The modern political dogma is that if you’re against any kind of equality, you’re not-nice. They even invert that on you, and make it so that if you’re not against every kind of inequality, you’re not nice. That in turn becomes the political dogma that if you don’t see inequality as the cause of all of our problems, you’re not nice-nice. My way or the highway:

Because the authors have decided that inequality is not a symptom of other things, but the root of all evil, they are incurious about why Japan and Sweden should be so different from the United States. One important factor, surely, is ethnic and cultural homogeneity. The Swedes have been able to develop a trusted welfare system because they are a country with a small population composed of people with a common religious tradition, language and way of life. Now that there are very large numbers of Muslims in Scandinavia, it will be interesting to see if such a consensus can be maintained.

In Japan, the “social capital” of which the authors approve is carefully guarded by two facts that they presumably do not like. One is that married women are highly unequal with men, and stay at home. The other is that Japanese keep out foreigners, and make sure such immigrants as they tolerate have few rights. That may be cosy for the Japanese, but is it a model which helps the global fight against inequality?

If you think about it, most of the inequalities in the United States derive from the fact that it lets in millions of new people every year. They come because they believe it offers opportunity. They will not all succeed but they are, broadly speaking, right. When such people start out, they are usually poor. It is inevitable there will be a huge gap in American society between those who have just got across the Mexican border, and those who have already “made it”. But that need not be a problem so long as the opportunity is real. The wretched of the world still seem to think that it is. – The Telegraph

Just as in the article above, we see a political binary being created: nice/not-nice; equal/not-equal. This is how they hope to manipulate you: by encouraging people to join the club and feel good about themselves for being “nice,” and thus freeing them from caring about the effects of their actions, and encouraging people in the club to mock anyone else for being unenlightened, stupid, bigoted, not-nice, racist, or other insults derived from the same root.

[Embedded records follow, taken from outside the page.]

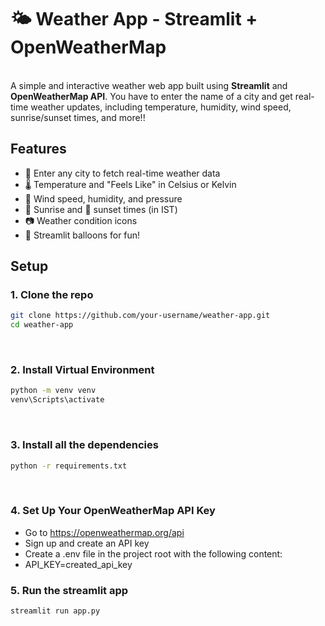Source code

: # 🌤️ Weather App - Streamlit + OpenWeatherMap
<br>
A simple and interactive weather web app built using <strong>Streamlit</strong> and <strong>OpenWeatherMap API</strong>. You have to enter the name of a city and get real-time weather updates, including temperature, humidity, wind speed, sunrise/sunset times, and more!! <br>


## Features

- 🌆 Enter any city to fetch real-time weather data <br>
- 🌡️ Temperature and "Feels Like" in Celsius or Kelvin <br>
- 💨 Wind speed, humidity, and pressure <br>
- 🌅 Sunrise and 🌇 sunset times (in IST) <br>
- 📷 Weather condition icons <br>
- 🎈 Streamlit balloons for fun! <br>

## Setup <br>

### 1. Clone the repo <br>
```bash 
git clone https://github.com/your-username/weather-app.git
cd weather-app
```
<br>

### 2. Install Virtual Environment <br>

```bash 
python -m venv venv
venv\Scripts\activate
```
<br>

### 3. Install all the dependencies <br>

```bash
python -r requirements.txt
```
<br>

### 4. Set Up Your OpenWeatherMap API Key <br>
- Go to https://openweathermap.org/api <br>
- Sign up and create an API key <br>
- Create a .env file in the project root with the following content: <br>
- API_KEY=created_api_key <br>

### 5. Run the streamlit app <br>
```bash
streamlit run app.py
```
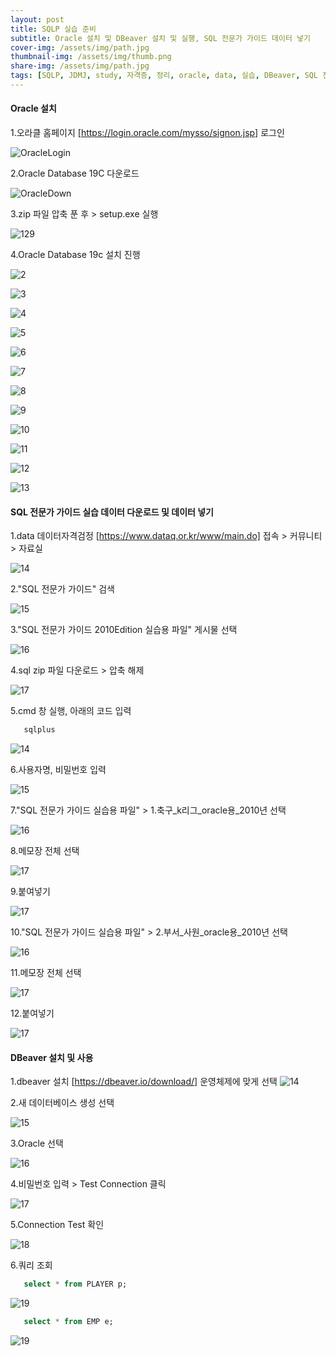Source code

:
 ```yaml
---
layout: post
title: SQLP 실습 준비
subtitle: Oracle 설치 및 DBeaver 설치 및 실행, SQL 전문가 가이드 데이터 넣기 
cover-img: /assets/img/path.jpg
thumbnail-img: /assets/img/thumb.png
share-img: /assets/img/path.jpg
tags: [SQLP, JDMJ, study, 자격증, 정리, oracle, data, 실습, DBeaver, SQL 전문가 가이드, oracle 설치]
---
```


#### Oracle 설치
     
   1.오라클 홈페이지 [https://login.oracle.com/mysso/signon.jsp] 로그인

   ![OracleLogin](/assets/img/20220802_SQLP_STUDY2/oracleLogin.png)

   2.Oracle Database 19C 다운로드
 
   ![OracleDown](/assets/img/20220802_SQLP_STUDY2/oracleDown.png)
   
   3.zip 파일 압축 푼 후 > setup.exe 실행
  
   ![129](/assets/img/20220802_SQLP_STUDY2/11.png)

   4.Oracle Database 19c 설치 진행

   ![2](./assets/img/20220802_SQLP_STUDY2/02.png)
   
   ![3](/assets/img/20220802_SQLP_STUDY2/03.png)

   ![4](/assets/img/20220802_SQLP_STUDY2/04.png)

   ![5](/assets/img/20220802_SQLP_STUDY2/05.png)

   ![6](/assets/img/20220802_SQLP_STUDY2/06.png)

   ![7](/assets/img/20220802_SQLP_STUDY2/08.png)

   ![8](/assets/img/20220802_SQLP_STUDY2/09.png)
   
   ![9](/assets/img/20220802_SQLP_STUDY2/1.png)

   ![10](/assets/img/20220802_SQLP_STUDY2/2.png)

   ![11](/assets/img/20220802_SQLP_STUDY2/3.png)

   ![12](/assets/img/20220802_SQLP_STUDY2/4.png)

   ![13](/assets/img/20220802_SQLP_STUDY2/5.png)


#### SQL 전문가 가이드 실습 데이터 다운로드 및 데이터 넣기
   
   1.data 데이터자격검정 [https://www.dataq.or.kr/www/main.do] 접속 > 커뮤니티 > 자료실
   
   ![14](/assets/img/20220802_SQLP_STUDY2/11.png)

   2."SQL 전문가 가이드" 검색 

   ![15](/assets/img/20220802_SQLP_STUDY2/12.png)

   3."SQL 전문가 가이드 2010Edition 실습용 파일" 게시물 선택

   ![16](/assets/img/20220802_SQLP_STUDY2/13.png)

   4.sql zip 파일 다운로드 > 압축 해제

   ![17](/assets/img/20220802_SQLP_STUDY2/14.png)

   5.cmd 창 실행, 아래의 코드 입력

   ```sql
      sqlplus
   ```
   ![14](/assets/img/20220802_SQLP_STUDY2/18.png)

   6.사용자명, 비밀번호 입력

   ![15](/assets/img/20220802_SQLP_STUDY2/18-1.png)

   7."SQL 전문가 가이드 실습용 파일" > 1.축구_k리그_oracle용_2010년 선택

   ![16](/assets/img/20220802_SQLP_STUDY2/15-1.png)

   8.메모장 전체 선택
   
   ![17](/assets/img/20220802_SQLP_STUDY2/16.png)

   9.붙여넣기

   ![17](/assets/img/20220802_SQLP_STUDY2/19.png)

   10."SQL 전문가 가이드 실습용 파일" > 2.부서_사원_oracle용_2010년 선택

   ![16](/assets/img/20220802_SQLP_STUDY2/15.png)

   11.메모장 전체 선택
   
   ![17](/assets/img/20220802_SQLP_STUDY2/21.png)

   12.붙여넣기

   ![17](/assets/img/20220802_SQLP_STUDY2/22.png)


#### DBeaver 설치 및 사용

   1.dbeaver 설치 [https://dbeaver.io/download/]
   운영체제에 맞게 선택
   ![14](/assets/img/20220802_SQLP_STUDY2/6.png)

   2.새 데이터베이스 생성 선택

   ![15](/assets/img/20220802_SQLP_STUDY2/7.png)

   3.Oracle 선택

   ![16](/assets/img/20220802_SQLP_STUDY2/8.png)

   4.비밀번호 입력 > Test Connection 클릭

   ![17](/assets/img/20220802_SQLP_STUDY2/9.png)

   5.Connection Test 확인

   ![18](/assets/img/20220802_SQLP_STUDY2/10.png)

   6.쿼리 조회

   ```sql
      select * from PLAYER p;
   ```
   ![19](/assets/img/20220802_SQLP_STUDY2/20.png)

   ```sql
      select * from EMP e;
   ```

   ![19](/assets/img/20220802_SQLP_STUDY2/23.png)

Biology is at war with political dogma much as it was once at war with religion. Political dogma forces us into a universal mode of saying yes or no; biology gives us a broader range of options. Political dogma allows us to insist on anything, but biology forces us to pay attention to the tasks of survival, including intergenerational (reproduction). Biology is flexible; dogma is not.

Even more, dogma is the kind of manipulation we remember from middle school. Do this and be “nice,” or you’re not my friend. Share that toy right now or you’re not my friend. Vote for me in the irrelevant school elections or you’re not my friend. The “nice” people all agree that you shouldn’t tattle on me for hurting that other person; you don’t want to be not-nice, do you? The excluded middles are all the options between our artificial (“not directly representing natural reality”) political poles of nice and not-nice.

Even worse, dogma is about means, and not ends — in dogma, you try to act “correctly” so people view you as correct and good. You’re not considered with the effects of your actions as much as you how they appear at the time. That is considered a focus on means, not ends. Biology is concerned with ends; what was the result of the action? And how did it change over time? A focus on the means is a focus on the present tense and the self alone. A focus on the ends is a focus on how the self fits into the world.

In conservatism, you see a different kind of compassion — a compassion of ends, not means. Its focus is achieving the best result, especially in the long term, and that generally begins with paying attention to biology. Those of us who are conservative choose this course. We choose it begcause it is a natural response to our environment; an adaptation, if you will. The progressive bird may choose to walk and not fly, but we wonder how long it will last in the forest. It might be OK at Stanford, however, at least as long as its scholarship lasts.